Document images with source code:
•••••
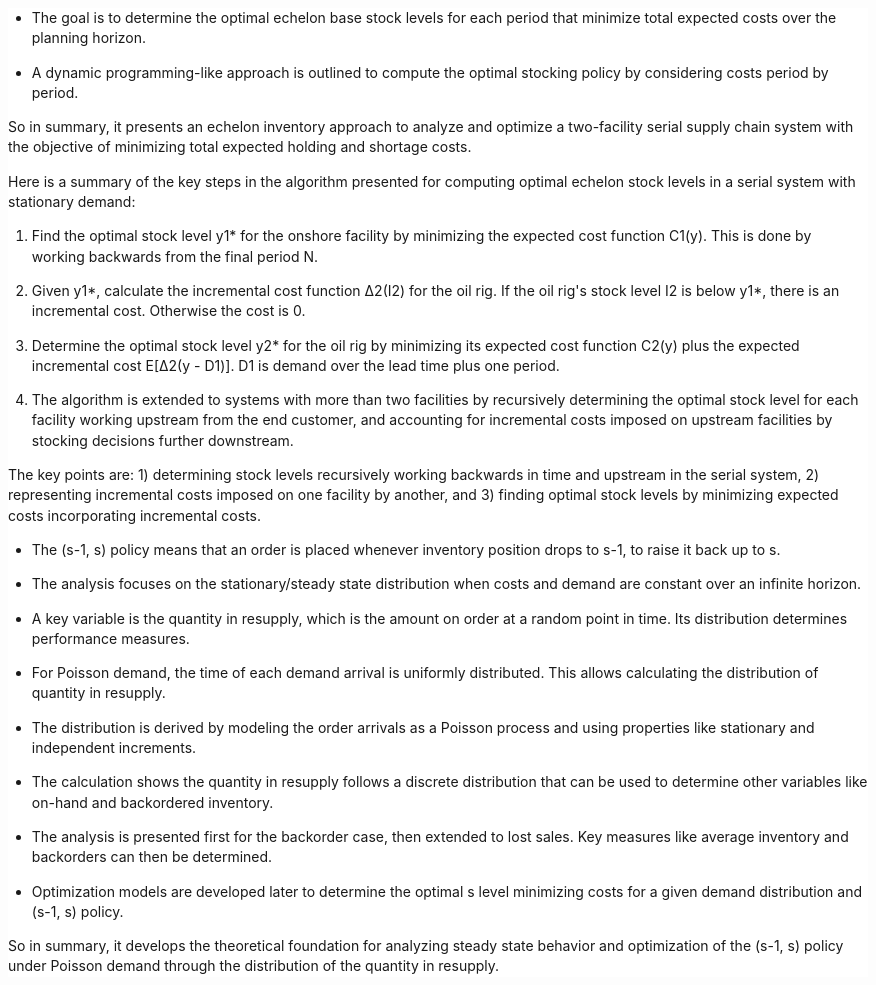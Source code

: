 - The goal is to determine the optimal echelon base stock levels for each period that minimize total expected costs over the planning horizon. 

- A dynamic programming-like approach is outlined to compute the optimal stocking policy by considering costs period by period.

So in summary, it presents an echelon inventory approach to analyze and optimize a two-facility serial supply chain system with the objective of minimizing total expected holding and shortage costs.

 Here is a summary of the key steps in the algorithm presented for computing optimal echelon stock levels in a serial system with stationary demand:

1. Find the optimal stock level y1* for the onshore facility by minimizing the expected cost function C1(y). This is done by working backwards from the final period N. 

2. Given y1*, calculate the incremental cost function Δ2(I2) for the oil rig. If the oil rig's stock level I2 is below y1*, there is an incremental cost. Otherwise the cost is 0.

3. Determine the optimal stock level y2* for the oil rig by minimizing its expected cost function C2(y) plus the expected incremental cost E[Δ2(y - D1)]. D1 is demand over the lead time plus one period. 

4. The algorithm is extended to systems with more than two facilities by recursively determining the optimal stock level for each facility working upstream from the end customer, and accounting for incremental costs imposed on upstream facilities by stocking decisions further downstream.

The key points are: 1) determining stock levels recursively working backwards in time and upstream in the serial system, 2) representing incremental costs imposed on one facility by another, and 3) finding optimal stock levels by minimizing expected costs incorporating incremental costs.

 

- The (s-1, s) policy means that an order is placed whenever inventory position drops to s-1, to raise it back up to s. 

- The analysis focuses on the stationary/steady state distribution when costs and demand are constant over an infinite horizon. 

- A key variable is the quantity in resupply, which is the amount on order at a random point in time. Its distribution determines performance measures.

- For Poisson demand, the time of each demand arrival is uniformly distributed. This allows calculating the distribution of quantity in resupply.

- The distribution is derived by modeling the order arrivals as a Poisson process and using properties like stationary and independent increments. 

- The calculation shows the quantity in resupply follows a discrete distribution that can be used to determine other variables like on-hand and backordered inventory.

- The analysis is presented first for the backorder case, then extended to lost sales. Key measures like average inventory and backorders can then be determined.

- Optimization models are developed later to determine the optimal s level minimizing costs for a given demand distribution and (s-1, s) policy.

So in summary, it develops the theoretical foundation for analyzing steady state behavior and optimization of the (s-1, s) policy under Poisson demand through the distribution of the quantity in resupply.
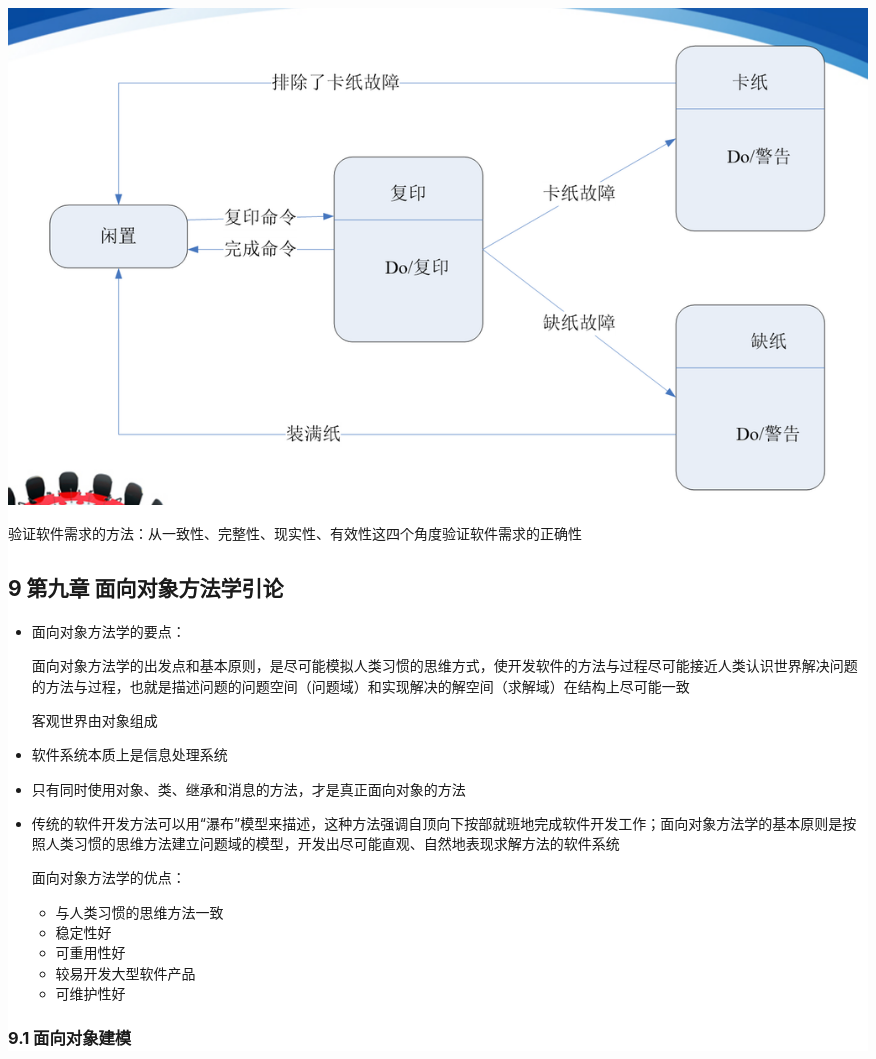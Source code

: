 ![image-20230312210531843](SE_review.assets/image-20230312210531843.png)

验证软件需求的方法：从一致性、完整性、现实性、有效性这四个角度验证软件需求的正确性

## 9 第九章 面向对象方法学引论

- 面向对象方法学的要点：

  面向对象方法学的出发点和基本原则，是尽可能模拟人类习惯的思维方式，使开发软件的方法与过程尽可能接近人类认识世界解决问题的方法与过程，也就是描述问题的问题空间（问题域）和实现解决的解空间（求解域）在结构上尽可能一致

  客观世界由对象组成

- 软件系统本质上是信息处理系统

- 只有同时使用对象、类、继承和消息的方法，才是真正面向对象的方法

- 传统的软件开发方法可以用“瀑布”模型来描述，这种方法强调自顶向下按部就班地完成软件开发工作；面向对象方法学的基本原则是按照人类习惯的思维方法建立问题域的模型，开发出尽可能直观、自然地表现求解方法的软件系统

  面向对象方法学的优点：

  - 与人类习惯的思维方法一致
  - 稳定性好
  - 可重用性好
  - 较易开发大型软件产品
  - 可维护性好

### 9.1 面向对象建模
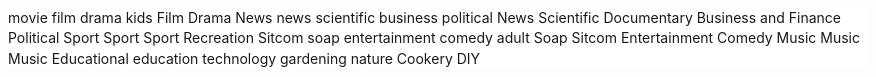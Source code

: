 <td width="150" valign="top" >movie   
film   
drama
</td>
<td width="150" valign="top" >kids
</td>
<td width="150" valign="top" >Film   
Drama
</td></tr> <tr >
<td width="150" valign="top" >News
</td>
<td width="150" valign="top" >news   
scientific   
business   
political
</td>
<td width="150" valign="top" >
</td>
<td width="150" valign="top" >News   
Scientific Documentary   
Business and Finance   
Political
</td></tr> <tr >
<td width="150" valign="top" >Sport
</td>
<td width="150" valign="top" >Sport
</td>
<td width="150" valign="top" >
</td>
<td width="150" valign="top" >Sport
</td></tr> <tr >
<td width="150" valign="top" >Recreation
</td>
<td width="150" valign="top" >Sitcom   
soap   
entertainment   
comedy
</td>
<td width="150" valign="top" >adult
</td>
<td width="150" valign="top" >Soap   
Sitcom   
Entertainment   
Comedy
</td></tr> <tr >
<td width="150" valign="top" >Music
</td>
<td width="150" valign="top" >Music
</td>
<td width="150" valign="top" >
</td>
<td width="150" valign="top" >Music
</td></tr> <tr >
<td width="150" valign="top" >Educational
</td>
<td width="150" valign="top" >education   
technology   
gardening   
nature   
Cookery   
DIY
</td>
<td width="150" valign="top" >
</td>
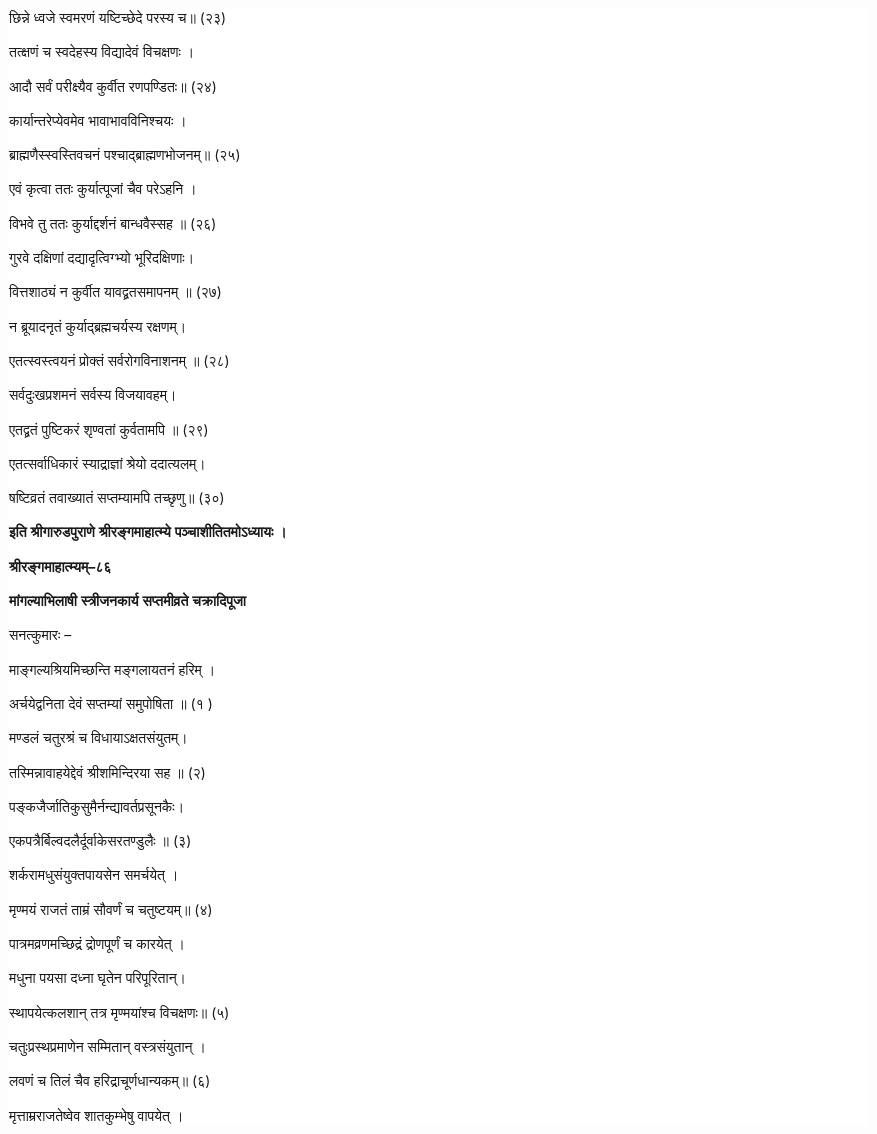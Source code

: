 छिन्ने ध्वजे स्वमरणं यष्टिच्छेदे परस्य च॥ (२३)

तत्क्षणं च स्वदेहस्य विद्यादेवं विचक्षणः ।

आदौ सर्वं परीक्ष्यैव कुर्वीत रणपण्डितः॥ (२४)

कार्यान्तरेप्येवमेव भावाभावविनिश्चयः ।

ब्राह्मणैस्स्वस्तिवचनं पश्चाद्ब्राह्मणभोजनम्॥ (२५)

एवं कृत्वा ततः कुर्यात्पूजां चैव परेऽहनि ।

विभवे तु ततः कुर्याद्दर्शनं बान्धवैस्सह ॥ (२६)

गुरवे दक्षिणां दद्यादृत्विग्भ्यो भूरिदक्षिणाः।

वित्तशाठ्यं न कुर्वीत यावद्व्रतसमापनम् ॥ (२७)

न ब्रूयादनृतं कुर्याद्ब्रह्मचर्यस्य रक्षणम्।

एतत्स्वस्त्वयनं प्रोक्तं सर्वरोगविनाशनम् ॥ (२८)

सर्वदुःखप्रशमनं सर्वस्य विजयावहम्।

एतद्व्रतं पुष्टिकरं शृण्वतां कुर्वतामपि ॥ (२९)

एतत्सर्वाधिकारं स्याद्राज्ञां श्रेयो ददात्यलम्।

षष्टिव्रतं तवाख्यातं सप्तम्यामपि तच्छृणु॥ (३०)

**इति** **श्रीगारुडपुराणे** **श्रीरङ्गमाहात्म्ये** **पञ्चाशीतितमोऽध्यायः** **।**

**श्रीरङ्गमाहात्म्यम्–८६**

**मांगल्याभिलाषी** **स्त्रीजनकार्य** **सप्तमीव्रते** **चक्रादिपूजा**

सनत्कुमारः –

माङ्गल्यश्रियमिच्छन्ति मङ्गलायतनं हरिम् ।

अर्चयेद्वनिता देवं सप्तम्यां समुपोषिता ॥ (१ )

मण्डलं चतुरश्रं च विधायाऽक्षतसंयुतम्।

तस्मिन्नावाहयेद्देवं श्रीशमिन्दिरया सह ॥ (२)

पङ्कजैर्जातिकुसुमैर्नन्द्यावर्तप्रसूनकैः।

एकपत्रैर्बिल्वदलैर्दूर्वाकेसरतण्डुलैः ॥ (३)

शर्करामधुसंयुक्तपायसेन समर्चयेत् ।

मृण्मयं राजतं ताम्रं सौवर्णं च चतुष्टयम्॥ (४)

पात्रमव्रणमच्छिद्रं द्रोणपूर्णं च कारयेत् ।

मधुना पयसा दध्ना घृतेन परिपूरितान्।

स्थापयेत्कलशान् तत्र मृण्मयांश्च विचक्षणः॥ (५)

चतुःप्रस्थप्रमाणेन सम्मितान् वस्त्रसंयुतान् ।

लवणं च तिलं चैव हरिद्राचूर्णधान्यकम्॥ (६)

मृत्ताम्रराजतेष्वेव शातकुम्भेषु वापयेत् ।
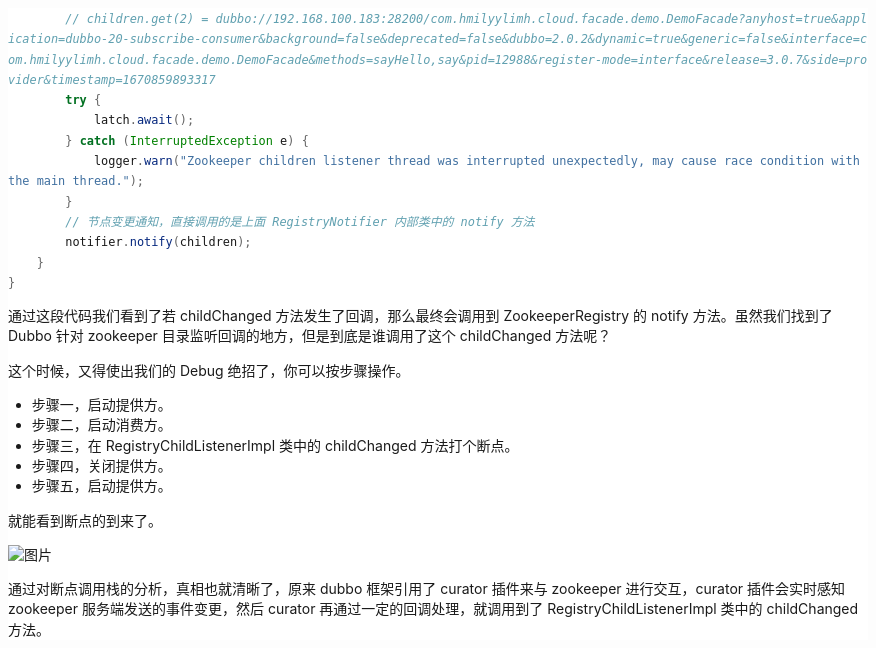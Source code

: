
```java
        // children.get(2) = dubbo://192.168.100.183:28200/com.hmilyylimh.cloud.facade.demo.DemoFacade?anyhost=true&application=dubbo-20-subscribe-consumer&background=false&deprecated=false&dubbo=2.0.2&dynamic=true&generic=false&interface=com.hmilyylimh.cloud.facade.demo.DemoFacade&methods=sayHello,say&pid=12988&register-mode=interface&release=3.0.7&side=provider&timestamp=1670859893317
        try {
            latch.await();
        } catch (InterruptedException e) {
            logger.warn("Zookeeper children listener thread was interrupted unexpectedly, may cause race condition with the main thread.");
        }
        // 节点变更通知，直接调用的是上面 RegistryNotifier 内部类中的 notify 方法
        notifier.notify(children);
    }
}

```

通过这段代码我们看到了若 childChanged 方法发生了回调，那么最终会调用到 ZookeeperRegistry 的 notify 方法。虽然我们找到了 Dubbo 针对 zookeeper 目录监听回调的地方，但是到底是谁调用了这个 childChanged 方法呢？

这个时候，又得使出我们的 Debug 绝招了，你可以按步骤操作。

- 步骤一，启动提供方。
- 步骤二，启动消费方。
- 步骤三，在 RegistryChildListenerImpl 类中的 childChanged 方法打个断点。
- 步骤四，关闭提供方。
- 步骤五，启动提供方。

就能看到断点的到来了。

![图片](https://static001.geekbang.org/resource/image/38/3a/3805f9a2e330d32a74e313ac5d3af23a.jpg?wh=4857x1770)

通过对断点调用栈的分析，真相也就清晰了，原来 dubbo 框架引用了 curator 插件来与 zookeeper 进行交互，curator 插件会实时感知 zookeeper 服务端发送的事件变更，然后 curator 再通过一定的回调处理，就调用到了 RegistryChildListenerImpl 类中的 childChanged 方法。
•••••
EXERCISE GOAL: Set the lines above down again, word for word, from the first through the one containing "2. Given y1*, calculate"; pictures excluded.

WRITTEN SOLUTION:
Source code

: - The goal is to determine the optimal echelon base stock levels for each period that minimize total expected costs over the planning horizon. 

- A dynamic programming-like approach is outlined to compute the optimal stocking policy by considering costs period by period.

So in summary, it presents an echelon inventory approach to analyze and optimize a two-facility serial supply chain system with the objective of minimizing total expected holding and shortage costs.

 Here is a summary of the key steps in the algorithm presented for computing optimal echelon stock levels in a serial system with stationary demand:

1. Find the optimal stock level y1* for the onshore facility by minimizing the expected cost function C1(y). This is done by working backwards from the final period N. 

2. Given y1*, calculate the incremental cost function Δ2(I2) for the oil rig. If the oil rig's stock level I2 is below y1*, there is an incremental cost. Otherwise the cost is 0.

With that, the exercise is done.